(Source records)
Content starts

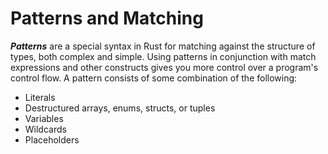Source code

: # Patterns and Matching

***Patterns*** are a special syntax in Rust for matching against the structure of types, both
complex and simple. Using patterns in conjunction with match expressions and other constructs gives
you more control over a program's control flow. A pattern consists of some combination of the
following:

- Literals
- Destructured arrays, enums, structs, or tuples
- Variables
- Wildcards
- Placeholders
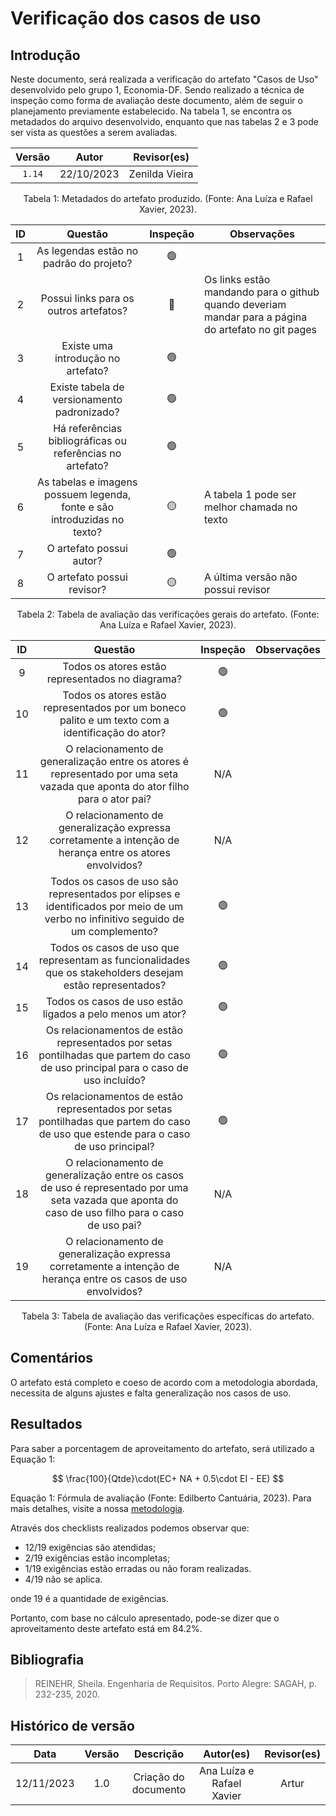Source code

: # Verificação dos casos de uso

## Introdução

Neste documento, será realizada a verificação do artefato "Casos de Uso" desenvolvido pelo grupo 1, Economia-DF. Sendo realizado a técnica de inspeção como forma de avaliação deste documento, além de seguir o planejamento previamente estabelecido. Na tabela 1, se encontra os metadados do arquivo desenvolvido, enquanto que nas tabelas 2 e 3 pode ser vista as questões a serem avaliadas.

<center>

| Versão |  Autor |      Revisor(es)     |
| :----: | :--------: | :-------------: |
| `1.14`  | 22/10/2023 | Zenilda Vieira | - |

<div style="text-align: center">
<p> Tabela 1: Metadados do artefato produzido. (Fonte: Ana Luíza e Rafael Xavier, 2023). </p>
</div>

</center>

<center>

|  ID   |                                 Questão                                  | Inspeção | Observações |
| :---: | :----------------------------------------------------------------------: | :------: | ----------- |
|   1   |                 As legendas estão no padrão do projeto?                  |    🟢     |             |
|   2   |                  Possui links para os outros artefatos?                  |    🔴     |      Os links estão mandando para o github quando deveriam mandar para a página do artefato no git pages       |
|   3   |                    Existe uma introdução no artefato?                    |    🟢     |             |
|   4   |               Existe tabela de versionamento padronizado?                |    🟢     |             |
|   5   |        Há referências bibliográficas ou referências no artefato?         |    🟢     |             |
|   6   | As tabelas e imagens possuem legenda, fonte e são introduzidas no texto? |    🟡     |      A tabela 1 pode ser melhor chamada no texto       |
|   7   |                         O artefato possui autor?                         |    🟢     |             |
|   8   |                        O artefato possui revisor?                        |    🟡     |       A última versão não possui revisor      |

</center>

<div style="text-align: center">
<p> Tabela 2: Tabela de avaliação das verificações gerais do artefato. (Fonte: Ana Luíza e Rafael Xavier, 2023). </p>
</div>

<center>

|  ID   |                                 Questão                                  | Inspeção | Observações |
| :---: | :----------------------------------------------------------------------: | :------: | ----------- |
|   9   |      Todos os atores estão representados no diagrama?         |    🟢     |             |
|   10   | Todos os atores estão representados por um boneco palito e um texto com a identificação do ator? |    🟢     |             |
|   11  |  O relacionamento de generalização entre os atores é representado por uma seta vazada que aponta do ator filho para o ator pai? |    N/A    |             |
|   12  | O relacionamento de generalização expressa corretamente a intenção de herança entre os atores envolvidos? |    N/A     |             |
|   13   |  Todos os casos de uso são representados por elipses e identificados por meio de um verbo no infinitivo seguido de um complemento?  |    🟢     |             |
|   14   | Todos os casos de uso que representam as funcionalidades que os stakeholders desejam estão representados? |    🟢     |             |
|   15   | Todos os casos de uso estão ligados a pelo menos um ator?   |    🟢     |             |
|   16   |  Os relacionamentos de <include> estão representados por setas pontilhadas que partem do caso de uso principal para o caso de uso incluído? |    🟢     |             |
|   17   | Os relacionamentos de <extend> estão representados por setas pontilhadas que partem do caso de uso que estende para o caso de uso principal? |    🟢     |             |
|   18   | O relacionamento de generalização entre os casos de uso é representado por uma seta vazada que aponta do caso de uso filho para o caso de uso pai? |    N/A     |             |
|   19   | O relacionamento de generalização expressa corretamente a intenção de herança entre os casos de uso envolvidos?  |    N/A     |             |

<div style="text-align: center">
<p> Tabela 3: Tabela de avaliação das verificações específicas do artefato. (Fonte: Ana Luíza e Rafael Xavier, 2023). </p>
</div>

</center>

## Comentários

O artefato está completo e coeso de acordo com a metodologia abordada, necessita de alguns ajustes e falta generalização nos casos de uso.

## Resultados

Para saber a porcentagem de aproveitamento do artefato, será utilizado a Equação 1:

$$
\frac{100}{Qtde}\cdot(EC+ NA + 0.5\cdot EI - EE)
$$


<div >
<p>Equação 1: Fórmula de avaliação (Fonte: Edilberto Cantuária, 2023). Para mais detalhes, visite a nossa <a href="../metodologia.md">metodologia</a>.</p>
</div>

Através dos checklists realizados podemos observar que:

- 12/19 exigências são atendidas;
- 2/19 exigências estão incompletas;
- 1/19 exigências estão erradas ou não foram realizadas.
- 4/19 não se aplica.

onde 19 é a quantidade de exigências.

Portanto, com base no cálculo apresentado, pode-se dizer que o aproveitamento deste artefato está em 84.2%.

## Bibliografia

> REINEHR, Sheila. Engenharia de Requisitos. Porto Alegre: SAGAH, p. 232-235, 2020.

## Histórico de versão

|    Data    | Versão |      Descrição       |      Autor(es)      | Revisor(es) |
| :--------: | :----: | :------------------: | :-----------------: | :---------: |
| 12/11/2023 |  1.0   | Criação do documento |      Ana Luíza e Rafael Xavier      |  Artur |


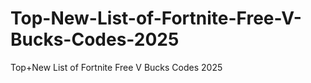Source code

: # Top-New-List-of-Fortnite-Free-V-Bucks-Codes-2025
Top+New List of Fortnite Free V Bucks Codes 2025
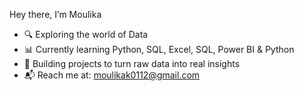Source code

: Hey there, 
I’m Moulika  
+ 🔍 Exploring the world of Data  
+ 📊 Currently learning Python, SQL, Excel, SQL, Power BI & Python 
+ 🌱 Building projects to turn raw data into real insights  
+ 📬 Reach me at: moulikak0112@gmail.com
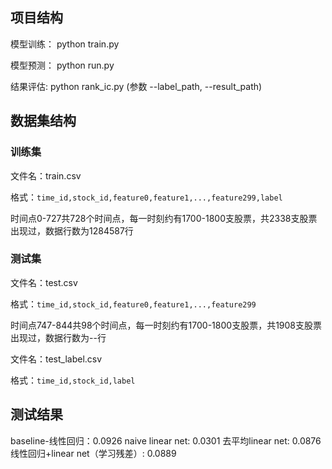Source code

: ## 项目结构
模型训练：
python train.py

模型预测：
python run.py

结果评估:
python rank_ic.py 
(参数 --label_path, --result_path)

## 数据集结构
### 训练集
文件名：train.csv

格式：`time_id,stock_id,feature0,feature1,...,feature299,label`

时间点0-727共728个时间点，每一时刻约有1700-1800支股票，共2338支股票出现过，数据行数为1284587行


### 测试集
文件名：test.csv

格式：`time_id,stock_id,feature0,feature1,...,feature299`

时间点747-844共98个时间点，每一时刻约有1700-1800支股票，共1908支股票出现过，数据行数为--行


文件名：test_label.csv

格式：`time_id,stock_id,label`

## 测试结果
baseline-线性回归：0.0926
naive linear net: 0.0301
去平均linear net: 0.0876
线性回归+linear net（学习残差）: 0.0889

Content ends
Content starts

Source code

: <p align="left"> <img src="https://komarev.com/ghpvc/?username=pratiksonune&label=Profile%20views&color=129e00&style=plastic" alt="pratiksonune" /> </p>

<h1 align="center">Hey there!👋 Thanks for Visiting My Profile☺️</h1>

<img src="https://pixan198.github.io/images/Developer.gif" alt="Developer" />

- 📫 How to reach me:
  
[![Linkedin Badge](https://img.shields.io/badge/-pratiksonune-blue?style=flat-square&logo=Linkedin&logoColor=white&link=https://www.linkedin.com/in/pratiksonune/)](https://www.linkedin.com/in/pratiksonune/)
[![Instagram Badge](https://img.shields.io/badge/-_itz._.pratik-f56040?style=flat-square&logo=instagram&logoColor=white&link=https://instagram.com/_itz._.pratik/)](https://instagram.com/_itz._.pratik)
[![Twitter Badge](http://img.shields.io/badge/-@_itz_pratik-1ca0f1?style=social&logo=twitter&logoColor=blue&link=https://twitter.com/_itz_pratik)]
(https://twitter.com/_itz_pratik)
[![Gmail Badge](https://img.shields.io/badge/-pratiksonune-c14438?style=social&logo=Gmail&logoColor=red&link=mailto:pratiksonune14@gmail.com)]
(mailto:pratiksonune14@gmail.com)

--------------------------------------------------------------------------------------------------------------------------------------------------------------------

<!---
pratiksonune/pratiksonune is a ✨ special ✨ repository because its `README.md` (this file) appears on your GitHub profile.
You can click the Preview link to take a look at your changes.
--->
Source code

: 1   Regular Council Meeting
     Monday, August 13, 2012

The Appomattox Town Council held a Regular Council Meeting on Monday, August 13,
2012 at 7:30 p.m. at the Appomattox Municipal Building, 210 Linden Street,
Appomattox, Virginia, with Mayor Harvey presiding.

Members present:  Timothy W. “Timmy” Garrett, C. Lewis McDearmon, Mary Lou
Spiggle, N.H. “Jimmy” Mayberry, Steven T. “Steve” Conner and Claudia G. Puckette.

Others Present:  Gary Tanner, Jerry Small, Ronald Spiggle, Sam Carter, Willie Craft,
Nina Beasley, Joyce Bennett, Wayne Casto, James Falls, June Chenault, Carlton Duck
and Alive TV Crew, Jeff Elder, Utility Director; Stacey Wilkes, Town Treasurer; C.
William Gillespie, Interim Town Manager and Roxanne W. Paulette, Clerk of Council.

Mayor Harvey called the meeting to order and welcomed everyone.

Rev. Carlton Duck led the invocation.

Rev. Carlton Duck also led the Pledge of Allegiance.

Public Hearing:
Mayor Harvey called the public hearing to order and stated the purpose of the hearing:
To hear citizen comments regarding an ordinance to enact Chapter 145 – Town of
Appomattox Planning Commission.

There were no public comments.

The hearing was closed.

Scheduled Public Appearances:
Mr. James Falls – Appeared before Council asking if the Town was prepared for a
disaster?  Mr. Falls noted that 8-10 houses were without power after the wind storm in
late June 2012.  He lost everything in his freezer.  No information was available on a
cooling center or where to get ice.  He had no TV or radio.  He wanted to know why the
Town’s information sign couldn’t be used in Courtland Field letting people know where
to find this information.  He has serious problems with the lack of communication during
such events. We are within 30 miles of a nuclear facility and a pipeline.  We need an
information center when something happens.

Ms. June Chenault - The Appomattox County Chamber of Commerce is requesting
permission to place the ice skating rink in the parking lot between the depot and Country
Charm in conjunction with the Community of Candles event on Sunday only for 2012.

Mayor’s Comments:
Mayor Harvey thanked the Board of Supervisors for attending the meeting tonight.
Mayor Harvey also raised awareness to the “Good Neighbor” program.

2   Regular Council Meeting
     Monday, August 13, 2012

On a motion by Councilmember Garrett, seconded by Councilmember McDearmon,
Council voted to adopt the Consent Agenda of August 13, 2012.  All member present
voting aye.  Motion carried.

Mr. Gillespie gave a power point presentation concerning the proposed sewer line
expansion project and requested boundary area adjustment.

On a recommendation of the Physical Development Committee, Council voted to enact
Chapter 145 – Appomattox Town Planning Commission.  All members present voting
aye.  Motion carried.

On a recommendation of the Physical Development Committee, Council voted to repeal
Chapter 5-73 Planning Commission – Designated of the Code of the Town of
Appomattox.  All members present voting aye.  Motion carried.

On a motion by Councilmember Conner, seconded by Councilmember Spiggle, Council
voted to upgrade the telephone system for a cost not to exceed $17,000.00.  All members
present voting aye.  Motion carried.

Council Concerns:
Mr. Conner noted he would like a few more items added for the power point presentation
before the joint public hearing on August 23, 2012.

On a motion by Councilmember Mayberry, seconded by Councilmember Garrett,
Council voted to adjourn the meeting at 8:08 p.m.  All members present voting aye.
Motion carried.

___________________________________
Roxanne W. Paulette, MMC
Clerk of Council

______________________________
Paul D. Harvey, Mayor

Content ends
Content starts

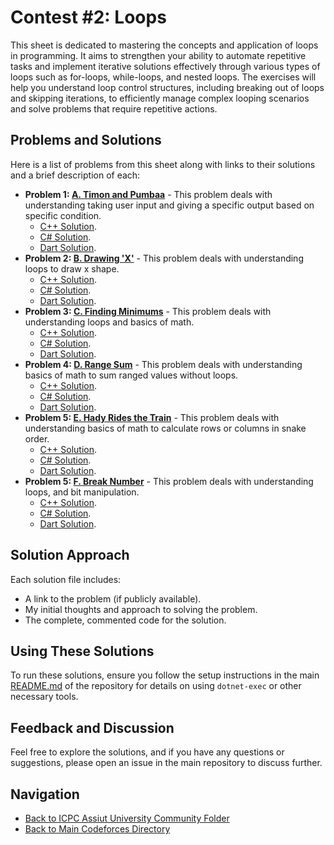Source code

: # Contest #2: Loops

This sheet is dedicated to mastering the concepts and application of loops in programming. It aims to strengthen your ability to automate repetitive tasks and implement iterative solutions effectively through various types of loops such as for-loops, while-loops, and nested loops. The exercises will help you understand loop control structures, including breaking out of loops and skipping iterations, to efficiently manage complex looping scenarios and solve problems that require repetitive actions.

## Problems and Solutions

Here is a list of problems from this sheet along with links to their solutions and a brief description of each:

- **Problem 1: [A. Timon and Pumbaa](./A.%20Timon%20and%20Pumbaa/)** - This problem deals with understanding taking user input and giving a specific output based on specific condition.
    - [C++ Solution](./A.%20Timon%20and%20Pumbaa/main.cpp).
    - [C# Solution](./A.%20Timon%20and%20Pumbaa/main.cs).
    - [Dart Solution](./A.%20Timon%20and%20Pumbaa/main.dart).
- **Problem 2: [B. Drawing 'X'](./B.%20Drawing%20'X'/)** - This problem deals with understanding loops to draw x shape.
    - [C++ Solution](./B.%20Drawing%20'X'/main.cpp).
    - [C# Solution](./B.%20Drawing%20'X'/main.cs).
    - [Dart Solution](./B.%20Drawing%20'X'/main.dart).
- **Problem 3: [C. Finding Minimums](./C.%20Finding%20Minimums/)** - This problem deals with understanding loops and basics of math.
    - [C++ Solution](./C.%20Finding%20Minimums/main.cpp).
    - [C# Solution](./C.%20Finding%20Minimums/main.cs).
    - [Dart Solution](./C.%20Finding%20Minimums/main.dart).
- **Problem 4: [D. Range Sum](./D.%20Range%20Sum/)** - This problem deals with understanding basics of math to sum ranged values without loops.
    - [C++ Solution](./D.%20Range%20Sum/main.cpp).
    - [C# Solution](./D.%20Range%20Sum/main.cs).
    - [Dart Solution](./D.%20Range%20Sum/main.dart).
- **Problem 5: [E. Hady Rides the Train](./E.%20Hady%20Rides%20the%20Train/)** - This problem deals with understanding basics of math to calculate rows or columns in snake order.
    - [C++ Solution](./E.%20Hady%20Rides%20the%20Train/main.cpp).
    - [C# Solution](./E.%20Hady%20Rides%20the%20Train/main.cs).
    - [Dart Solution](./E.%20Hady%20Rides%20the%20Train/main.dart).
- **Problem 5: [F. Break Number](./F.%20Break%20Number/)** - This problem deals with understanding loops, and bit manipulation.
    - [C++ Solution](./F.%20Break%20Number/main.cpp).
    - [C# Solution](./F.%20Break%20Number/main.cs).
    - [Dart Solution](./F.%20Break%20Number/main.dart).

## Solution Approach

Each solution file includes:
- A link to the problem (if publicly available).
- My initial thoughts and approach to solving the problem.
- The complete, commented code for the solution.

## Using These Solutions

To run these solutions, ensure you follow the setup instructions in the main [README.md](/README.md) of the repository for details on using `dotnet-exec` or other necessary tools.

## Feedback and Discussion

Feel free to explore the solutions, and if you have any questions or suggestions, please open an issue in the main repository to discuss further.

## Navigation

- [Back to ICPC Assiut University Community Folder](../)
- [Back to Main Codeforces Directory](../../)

Content ends

**Assigned task**: Read the lines above. Gather those in which the string "recommendation" is found.

**Response for this exercise**:
On a recommendation of the Physical Development Committee, Council voted to enact
On a recommendation of the Physical Development Committee, Council voted to repeal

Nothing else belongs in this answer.